Our findings reveal that wildfires universally induce ground subsidence as a result of post-fire permafrost degradation. Subsidence rates range from 20 to 60 mm/year along the line of sight (LOS) within 5 years after the fires. These rates typically slow down to less than 20 mm/year 2~6 years later, but the recent warming and extreme heat anomalies have caused significantly greater subsidence in recently burned areas (0~10 years post-fire) due to the reduced buffer layers by fires. In the thawing seasons one or two decades after the fires, some burned areas exhibit greater subsidence (10~15 mm) compared to unburned areas (less than 10 mm).
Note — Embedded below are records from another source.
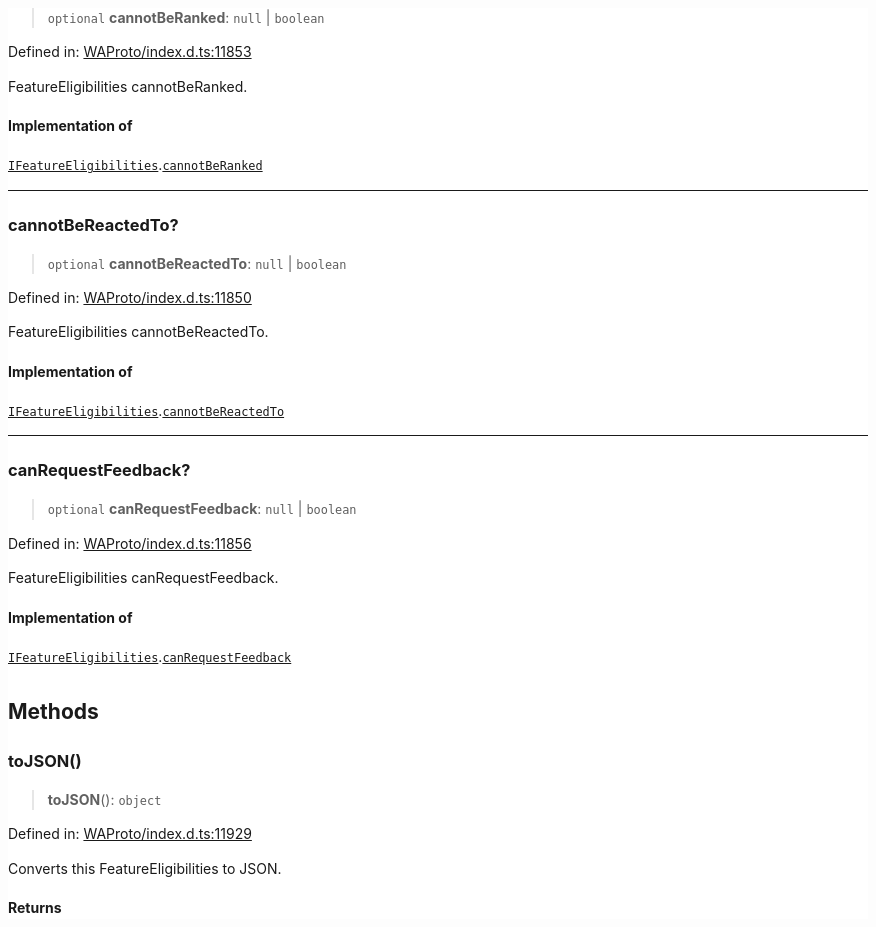 > `optional` **cannotBeRanked**: `null` \| `boolean`

Defined in: [WAProto/index.d.ts:11853](https://github.com/Fokusdotid/bail/blob/3bcafd64e13ba51a595ace0ee7bd2c9c52ab1814/WAProto/index.d.ts#L11853)

FeatureEligibilities cannotBeRanked.

#### Implementation of

[`IFeatureEligibilities`](../interfaces/IFeatureEligibilities.md).[`cannotBeRanked`](../interfaces/IFeatureEligibilities.md#cannotberanked)

***

### cannotBeReactedTo?

> `optional` **cannotBeReactedTo**: `null` \| `boolean`

Defined in: [WAProto/index.d.ts:11850](https://github.com/Fokusdotid/bail/blob/3bcafd64e13ba51a595ace0ee7bd2c9c52ab1814/WAProto/index.d.ts#L11850)

FeatureEligibilities cannotBeReactedTo.

#### Implementation of

[`IFeatureEligibilities`](../interfaces/IFeatureEligibilities.md).[`cannotBeReactedTo`](../interfaces/IFeatureEligibilities.md#cannotbereactedto)

***

### canRequestFeedback?

> `optional` **canRequestFeedback**: `null` \| `boolean`

Defined in: [WAProto/index.d.ts:11856](https://github.com/Fokusdotid/bail/blob/3bcafd64e13ba51a595ace0ee7bd2c9c52ab1814/WAProto/index.d.ts#L11856)

FeatureEligibilities canRequestFeedback.

#### Implementation of

[`IFeatureEligibilities`](../interfaces/IFeatureEligibilities.md).[`canRequestFeedback`](../interfaces/IFeatureEligibilities.md#canrequestfeedback)

## Methods

### toJSON()

> **toJSON**(): `object`

Defined in: [WAProto/index.d.ts:11929](https://github.com/Fokusdotid/bail/blob/3bcafd64e13ba51a595ace0ee7bd2c9c52ab1814/WAProto/index.d.ts#L11929)

Converts this FeatureEligibilities to JSON.

#### Returns
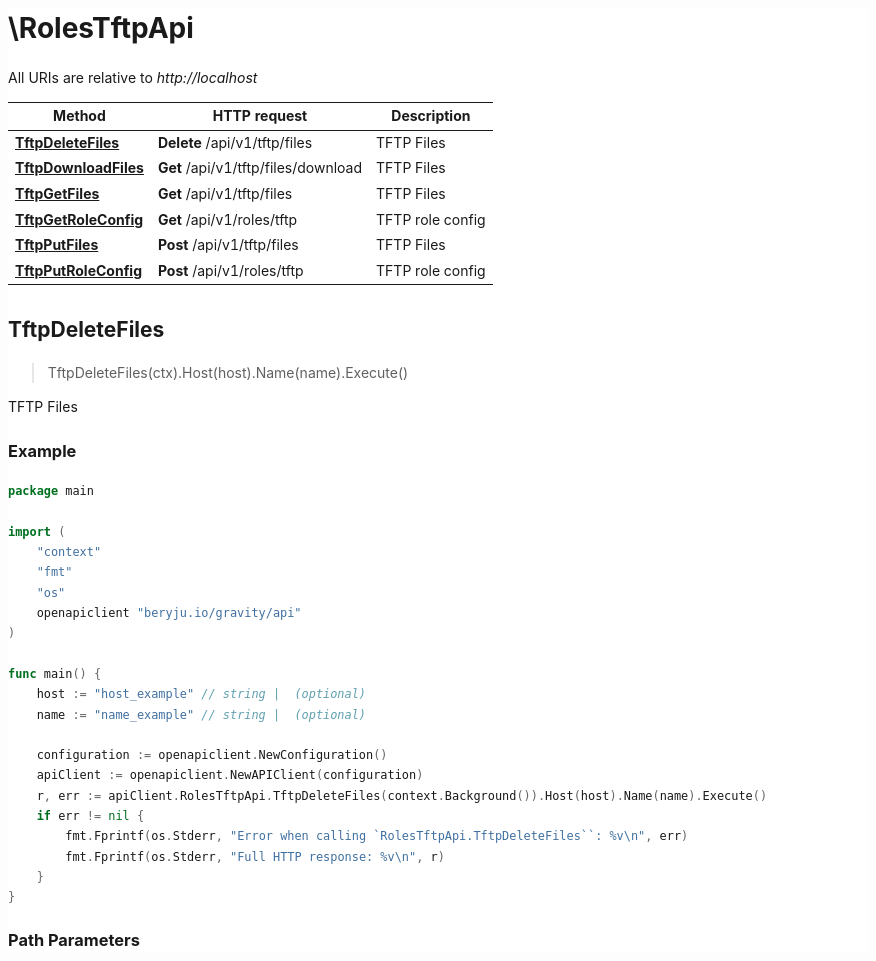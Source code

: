 # \RolesTftpApi

All URIs are relative to *http://localhost*

Method | HTTP request | Description
------------- | ------------- | -------------
[**TftpDeleteFiles**](RolesTftpApi.md#TftpDeleteFiles) | **Delete** /api/v1/tftp/files | TFTP Files
[**TftpDownloadFiles**](RolesTftpApi.md#TftpDownloadFiles) | **Get** /api/v1/tftp/files/download | TFTP Files
[**TftpGetFiles**](RolesTftpApi.md#TftpGetFiles) | **Get** /api/v1/tftp/files | TFTP Files
[**TftpGetRoleConfig**](RolesTftpApi.md#TftpGetRoleConfig) | **Get** /api/v1/roles/tftp | TFTP role config
[**TftpPutFiles**](RolesTftpApi.md#TftpPutFiles) | **Post** /api/v1/tftp/files | TFTP Files
[**TftpPutRoleConfig**](RolesTftpApi.md#TftpPutRoleConfig) | **Post** /api/v1/roles/tftp | TFTP role config



## TftpDeleteFiles

> TftpDeleteFiles(ctx).Host(host).Name(name).Execute()

TFTP Files

### Example

```go
package main

import (
    "context"
    "fmt"
    "os"
    openapiclient "beryju.io/gravity/api"
)

func main() {
    host := "host_example" // string |  (optional)
    name := "name_example" // string |  (optional)

    configuration := openapiclient.NewConfiguration()
    apiClient := openapiclient.NewAPIClient(configuration)
    r, err := apiClient.RolesTftpApi.TftpDeleteFiles(context.Background()).Host(host).Name(name).Execute()
    if err != nil {
        fmt.Fprintf(os.Stderr, "Error when calling `RolesTftpApi.TftpDeleteFiles``: %v\n", err)
        fmt.Fprintf(os.Stderr, "Full HTTP response: %v\n", r)
    }
}
```

### Path Parameters
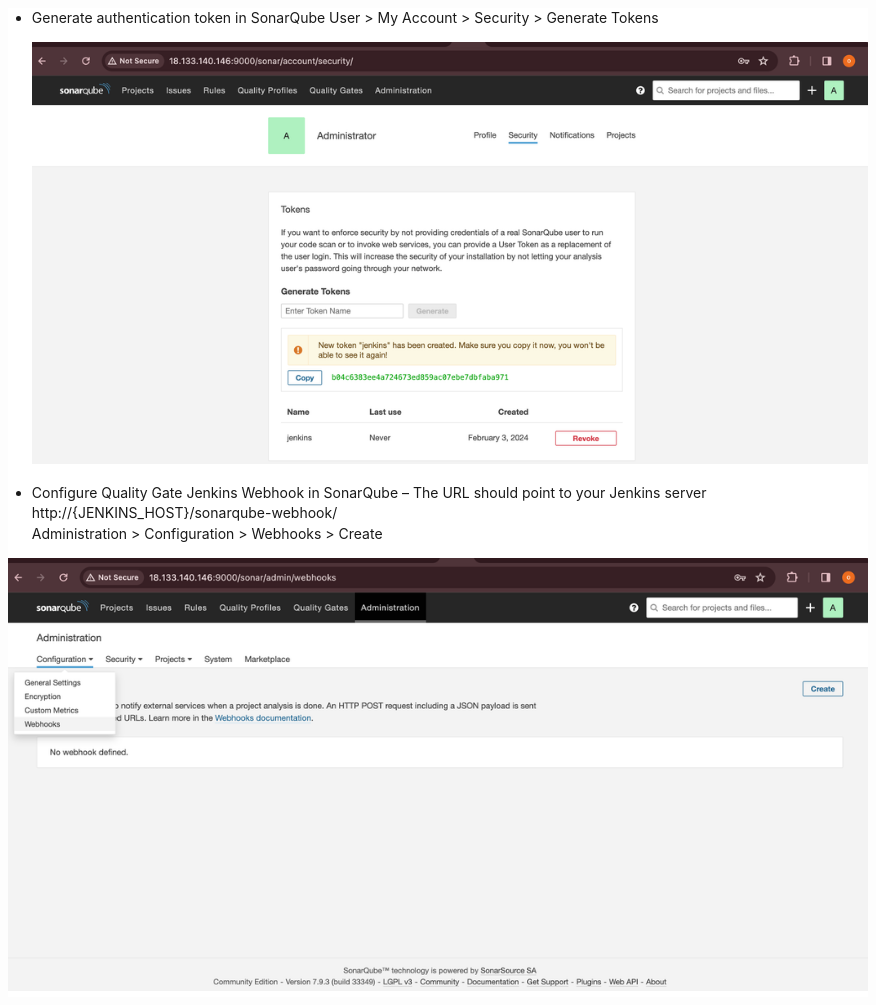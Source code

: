 - Generate authentication token in SonarQube
     User > My Account > Security > Generate Tokens
     
  ![Alt text](images/14.112.png)                
  
- Configure Quality Gate Jenkins Webhook in SonarQube – The URL should point to your Jenkins server 
       http://{JENKINS_HOST}/sonarqube-webhook/  
   Administration > Configuration > Webhooks > Create

![Alt text](images/14.113.png)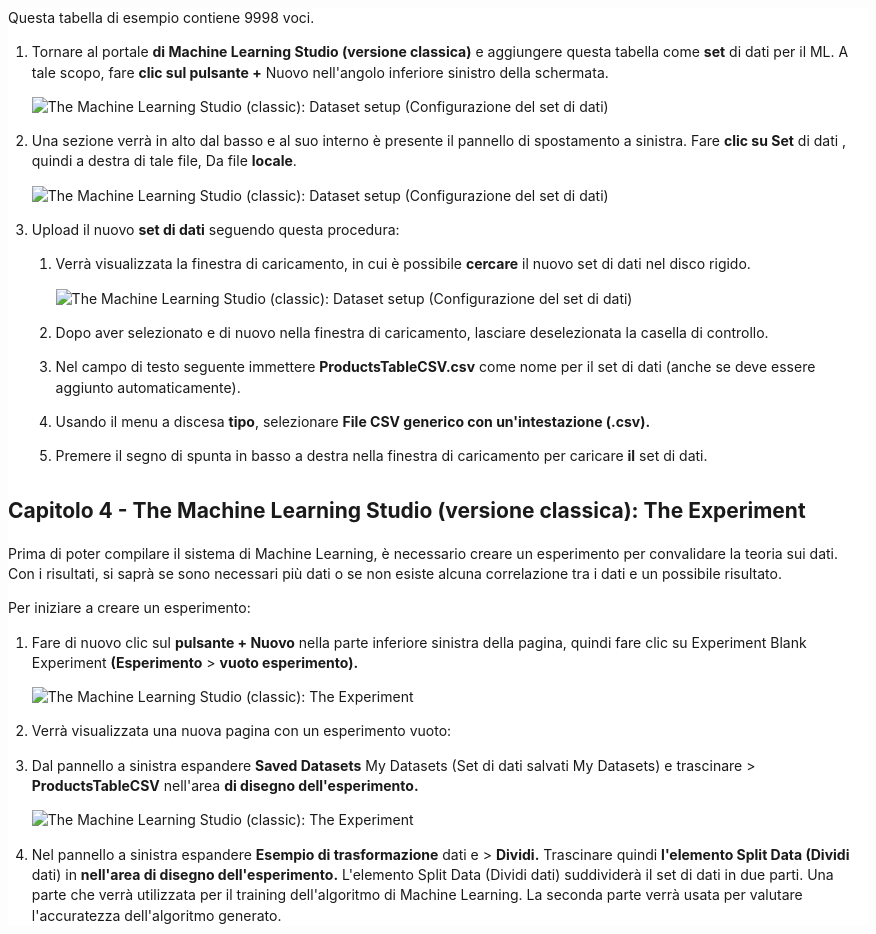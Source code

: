 Questa tabella di esempio contiene 9998 voci.

1.  Tornare al portale **di Machine Learning Studio (versione classica)** e aggiungere questa tabella come **set** di dati per il ML. A tale scopo, fare **clic sul pulsante +** Nuovo nell'angolo inferiore sinistro della schermata.

    ![The Machine Learning Studio (classic): Dataset setup (Configurazione del set di dati)](images/AzureLabs-Lab7-12.png)

2.  Una sezione verrà in alto dal basso e al suo interno è presente il pannello di spostamento a sinistra. Fare **clic su Set** di dati , quindi a destra di tale file, Da file **locale**.

    ![The Machine Learning Studio (classic): Dataset setup (Configurazione del set di dati)](images/AzureLabs-Lab7-13.png)

3.  Upload il nuovo **set di dati** seguendo questa procedura:

    1. Verrà visualizzata la finestra di caricamento, in cui è possibile **cercare** il nuovo set di dati nel disco rigido.

        ![The Machine Learning Studio (classic): Dataset setup (Configurazione del set di dati)](images/AzureLabs-Lab7-14.png)

    2.  Dopo aver selezionato e di nuovo nella finestra di caricamento, lasciare deselezionata la casella di controllo.

    3.  Nel campo di testo seguente immettere **ProductsTableCSV.csv** come nome per il set di dati (anche se deve essere aggiunto automaticamente).

    4.  Usando il menu a discesa **tipo**, selezionare **File CSV generico con un'intestazione (.csv).**

    5.  Premere il segno di spunta in basso a destra nella finestra di caricamento per caricare **il** set di dati.

## <a name="chapter-4---the-machine-learning-studio-classic-the-experiment"></a>Capitolo 4 - The Machine Learning Studio (versione classica): The Experiment

Prima di poter compilare il sistema di Machine Learning, è necessario creare un esperimento per convalidare la teoria sui dati. Con i risultati, si saprà se sono necessari più dati o se non esiste alcuna correlazione tra i dati e un possibile risultato.

Per iniziare a creare un esperimento:

1.  Fare di nuovo clic sul **pulsante + Nuovo** nella parte inferiore sinistra della pagina, quindi fare clic su Experiment Blank Experiment **(Esperimento**  >  **vuoto esperimento).**

    ![The Machine Learning Studio (classic): The Experiment](images/AzureLabs-Lab7-15.png)

2.  Verrà visualizzata una nuova pagina con un esperimento vuoto:

3.  Dal pannello a sinistra espandere **Saved Datasets** My Datasets (Set di dati salvati My Datasets) e trascinare  >   **ProductsTableCSV** nell'area **di disegno dell'esperimento.**

    ![The Machine Learning Studio (classic): The Experiment](images/AzureLabs-Lab7-16.png)

4.  Nel pannello a sinistra espandere **Esempio di trasformazione** dati e  >  **Dividi.** Trascinare quindi **l'elemento Split Data (Dividi** dati) in **nell'area di disegno dell'esperimento.** L'elemento Split Data (Dividi dati) suddividerà il set di dati in due parti. Una parte che verrà utilizzata per il training dell'algoritmo di Machine Learning. La seconda parte verrà usata per valutare l'accuratezza dell'algoritmo generato.
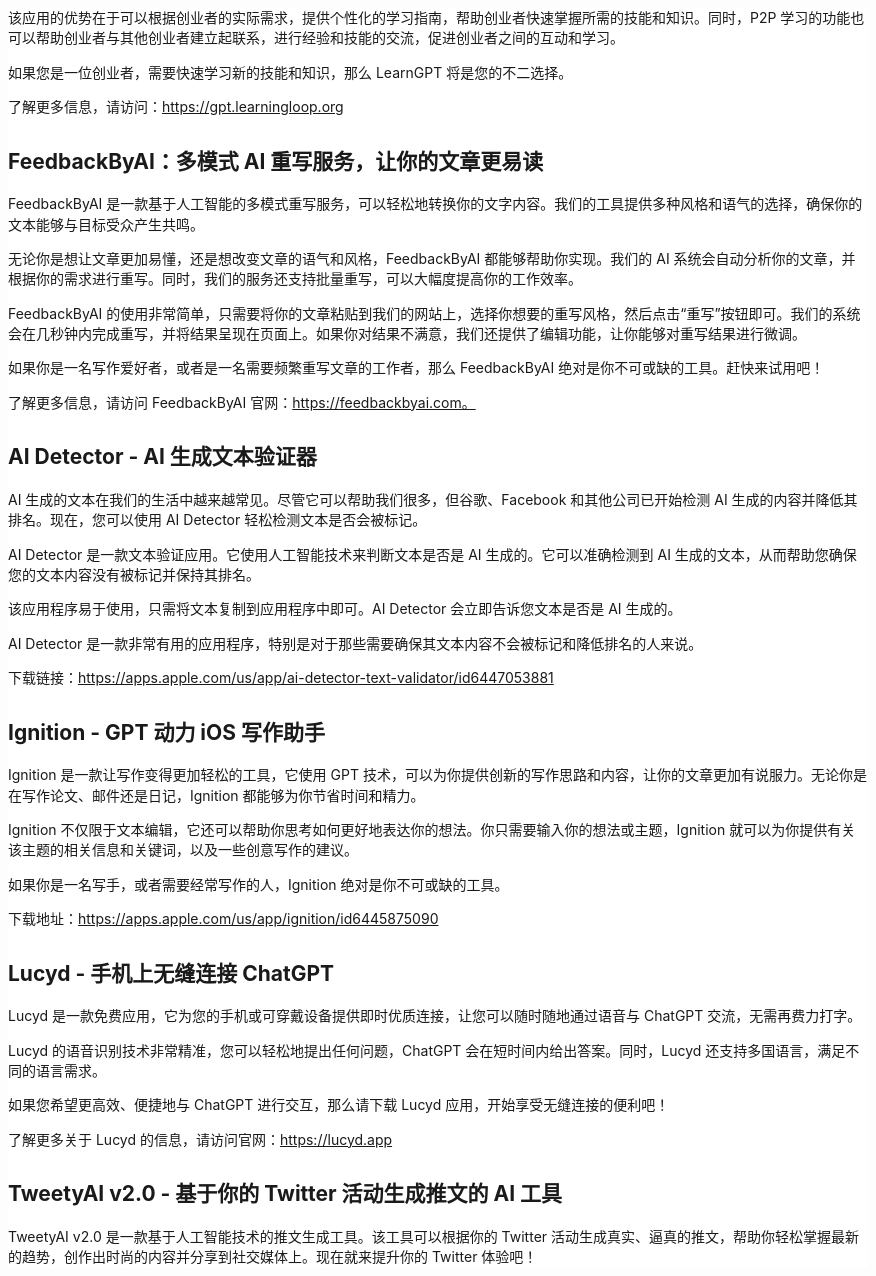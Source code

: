 该应用的优势在于可以根据创业者的实际需求，提供个性化的学习指南，帮助创业者快速掌握所需的技能和知识。同时，P2P 学习的功能也可以帮助创业者与其他创业者建立起联系，进行经验和技能的交流，促进创业者之间的互动和学习。

如果您是一位创业者，需要快速学习新的技能和知识，那么 LearnGPT 将是您的不二选择。

了解更多信息，请访问：https://gpt.learningloop.org

## FeedbackByAI：多模式 AI 重写服务，让你的文章更易读
FeedbackByAI 是一款基于人工智能的多模式重写服务，可以轻松地转换你的文字内容。我们的工具提供多种风格和语气的选择，确保你的文本能够与目标受众产生共鸣。

无论你是想让文章更加易懂，还是想改变文章的语气和风格，FeedbackByAI 都能够帮助你实现。我们的 AI 系统会自动分析你的文章，并根据你的需求进行重写。同时，我们的服务还支持批量重写，可以大幅度提高你的工作效率。

FeedbackByAI 的使用非常简单，只需要将你的文章粘贴到我们的网站上，选择你想要的重写风格，然后点击“重写”按钮即可。我们的系统会在几秒钟内完成重写，并将结果呈现在页面上。如果你对结果不满意，我们还提供了编辑功能，让你能够对重写结果进行微调。

如果你是一名写作爱好者，或者是一名需要频繁重写文章的工作者，那么 FeedbackByAI 绝对是你不可或缺的工具。赶快来试用吧！

了解更多信息，请访问 FeedbackByAI 官网：https://feedbackbyai.com。

## AI Detector - AI 生成文本验证器
AI 生成的文本在我们的生活中越来越常见。尽管它可以帮助我们很多，但谷歌、Facebook 和其他公司已开始检测 AI 生成的内容并降低其排名。现在，您可以使用 AI Detector 轻松检测文本是否会被标记。

AI Detector 是一款文本验证应用。它使用人工智能技术来判断文本是否是 AI 生成的。它可以准确检测到 AI 生成的文本，从而帮助您确保您的文本内容没有被标记并保持其排名。

该应用程序易于使用，只需将文本复制到应用程序中即可。AI Detector 会立即告诉您文本是否是 AI 生成的。

AI Detector 是一款非常有用的应用程序，特别是对于那些需要确保其文本内容不会被标记和降低排名的人来说。

下载链接：https://apps.apple.com/us/app/ai-detector-text-validator/id6447053881

## Ignition - GPT 动力 iOS 写作助手
Ignition 是一款让写作变得更加轻松的工具，它使用 GPT 技术，可以为你提供创新的写作思路和内容，让你的文章更加有说服力。无论你是在写作论文、邮件还是日记，Ignition 都能够为你节省时间和精力。

Ignition 不仅限于文本编辑，它还可以帮助你思考如何更好地表达你的想法。你只需要输入你的想法或主题，Ignition 就可以为你提供有关该主题的相关信息和关键词，以及一些创意写作的建议。

如果你是一名写手，或者需要经常写作的人，Ignition 绝对是你不可或缺的工具。

下载地址：https://apps.apple.com/us/app/ignition/id6445875090

## Lucyd - 手机上无缝连接 ChatGPT
Lucyd 是一款免费应用，它为您的手机或可穿戴设备提供即时优质连接，让您可以随时随地通过语音与 ChatGPT 交流，无需再费力打字。

Lucyd 的语音识别技术非常精准，您可以轻松地提出任何问题，ChatGPT 会在短时间内给出答案。同时，Lucyd 还支持多国语言，满足不同的语言需求。

如果您希望更高效、便捷地与 ChatGPT 进行交互，那么请下载 Lucyd 应用，开始享受无缝连接的便利吧！

了解更多关于 Lucyd 的信息，请访问官网：https://lucyd.app

## TweetyAI v2.0 - 基于你的 Twitter 活动生成推文的 AI 工具
TweetyAI v2.0 是一款基于人工智能技术的推文生成工具。该工具可以根据你的 Twitter 活动生成真实、逼真的推文，帮助你轻松掌握最新的趋势，创作出时尚的内容并分享到社交媒体上。现在就来提升你的 Twitter 体验吧！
However, freezing-season uplift signals might compensate for such subsidence, resulting in near-stabilization of deformation on an annual timescale.
In burned areas over 15 years post-fire, the freezing-season uplift magnitude exceeded the thawing-season subsidence, especially in areas where the terrains are beneficial for water concentration, indicating the recovery phase with permafrost aggregation following the degradation period. The annual uplift rate could be 10~20 mm/year, lasting for about 20 years, and might taper off around 40 years after the fires occurred. The stabilization and recovery of permafrost could be attributed to the recovered vegetation, which might surpass per-fire conditions, at least in terms of remote sensing vegetation index. Notably, some burned areas from the 1990s have shown smaller subsidence during recent warming summers than unburned areas, potentially owing to the better vegetation conditions after fires.
Our study highlights the dynamic response and resilience of permafrost to wildfires, revealing a progression from initial subsidence to long-term stabilization and potential recovery. These findings provide critical insights into the long-term dynamics of post-wildfire permafrost in Arctic regions.